The 11G7 monoclonal antibody specifically binds to human CD282, which is also known as Toll-like receptor 2 (TLR2). CD282 is expressed on monocytes, granulocytes, and dendritic cells. Toll-like receptors (TLRs) play a critical role in antimicrobial resistance. Moreover, TLRs have been shown to activate a number of signal transduction pathways which lead to the induction of genes involved in host defense. TLRs are type-1 transmembrane receptors characterized by the presence of extracellular leucine-rich repeat and intracellular Toll/IL-1 receptor domains. At least 12 mammalian TLRs have been identified, each recognizing a distinct bacterial or viral pathogen-associated molecular pattern, termed PAMP. Peptidoglycan from Gram-positive bacteria, lipoproteins and lipopeptides from several bacteria, glycophosphatidylinositol, lipoarabinomannan, porins, and zymosan from yeast have been reported to be the ligands for TLR2.
It has been reported that mAb 11G7 inhibits the production of inflammatory cytokines via certain TLR2 ligands including TLR2/TLR1 ligands, lipoarabinomannan and PAM3CSK4. However, 11G7 antibody does not inhibit the production of inflammatory cytokines with zymosan, a TLR2/TLR6 ligand. Please note that this application has not been tested at BD Biosciences Pharmingen.

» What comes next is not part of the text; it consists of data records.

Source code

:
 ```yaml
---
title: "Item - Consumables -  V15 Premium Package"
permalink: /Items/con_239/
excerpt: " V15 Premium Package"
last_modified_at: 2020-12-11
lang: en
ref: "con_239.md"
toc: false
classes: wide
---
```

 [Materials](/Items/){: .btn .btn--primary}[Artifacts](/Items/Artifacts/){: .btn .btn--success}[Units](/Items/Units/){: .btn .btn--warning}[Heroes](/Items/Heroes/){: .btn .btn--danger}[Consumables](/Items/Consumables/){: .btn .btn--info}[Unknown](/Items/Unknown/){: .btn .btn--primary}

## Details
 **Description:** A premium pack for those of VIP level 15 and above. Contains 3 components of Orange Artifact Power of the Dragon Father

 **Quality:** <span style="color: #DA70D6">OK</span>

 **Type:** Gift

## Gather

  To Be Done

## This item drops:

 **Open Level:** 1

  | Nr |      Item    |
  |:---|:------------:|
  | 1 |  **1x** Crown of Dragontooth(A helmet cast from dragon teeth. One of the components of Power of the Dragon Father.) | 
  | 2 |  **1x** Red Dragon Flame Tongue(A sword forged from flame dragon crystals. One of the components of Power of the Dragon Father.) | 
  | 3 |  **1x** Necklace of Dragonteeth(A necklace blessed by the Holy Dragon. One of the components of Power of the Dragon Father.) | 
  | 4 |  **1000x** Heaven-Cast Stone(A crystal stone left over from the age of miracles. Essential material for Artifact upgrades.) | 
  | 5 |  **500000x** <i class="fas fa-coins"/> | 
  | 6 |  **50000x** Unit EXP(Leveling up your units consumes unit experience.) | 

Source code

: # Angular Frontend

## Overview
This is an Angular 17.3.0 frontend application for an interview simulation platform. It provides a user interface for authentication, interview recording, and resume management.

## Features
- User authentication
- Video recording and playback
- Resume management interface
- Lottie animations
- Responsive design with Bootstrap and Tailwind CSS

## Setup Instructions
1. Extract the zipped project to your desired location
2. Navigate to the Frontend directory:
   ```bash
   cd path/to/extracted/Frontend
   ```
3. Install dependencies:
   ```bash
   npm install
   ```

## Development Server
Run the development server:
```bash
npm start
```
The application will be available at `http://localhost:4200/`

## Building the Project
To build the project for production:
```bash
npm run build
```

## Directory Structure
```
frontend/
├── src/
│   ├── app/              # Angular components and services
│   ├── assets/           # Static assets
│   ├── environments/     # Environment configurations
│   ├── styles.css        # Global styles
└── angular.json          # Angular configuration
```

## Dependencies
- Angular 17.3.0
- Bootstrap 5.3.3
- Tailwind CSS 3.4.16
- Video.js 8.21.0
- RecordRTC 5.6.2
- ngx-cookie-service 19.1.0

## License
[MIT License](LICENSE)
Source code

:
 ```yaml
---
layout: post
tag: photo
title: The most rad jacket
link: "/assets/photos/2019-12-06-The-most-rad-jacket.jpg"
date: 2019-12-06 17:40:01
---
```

The antibody was conjugated to BD Horizon™ BUV737 which is part of the BD Horizon Brilliant™ Ultraviolet family of dyes. This dye is a tandem fluorochrome of BD Horizon BUV395 with an Ex Max of 348-nm and an acceptor dye with an Em Max at 737-nm. BD Horizon Brilliant BUV737 can be excited by the ultraviolet laser (355 nm) and detected with a 740/35 filter. Due to the excitation of the acceptor dye by other laser lines, there may be significant spillover into channels detecting Alexa Fluor® 700-like dyes (eg, 712/20-nm filter).
Due to spectral differences between labeled cells and beads, using BD™ CompBeads can result in incorrect spillover values when used with BD Horizon BUV737 reagents. Therefore, the use of BD CompBeads or BD CompBeads Plus to determine spillover values for these reagents is not recommended. Different BUV737 reagents (eg, CD4 vs. CD45) can have slightly different fluorescence spillover therefore, it may also be necessary to use clone specific compensation controls when using these reagents.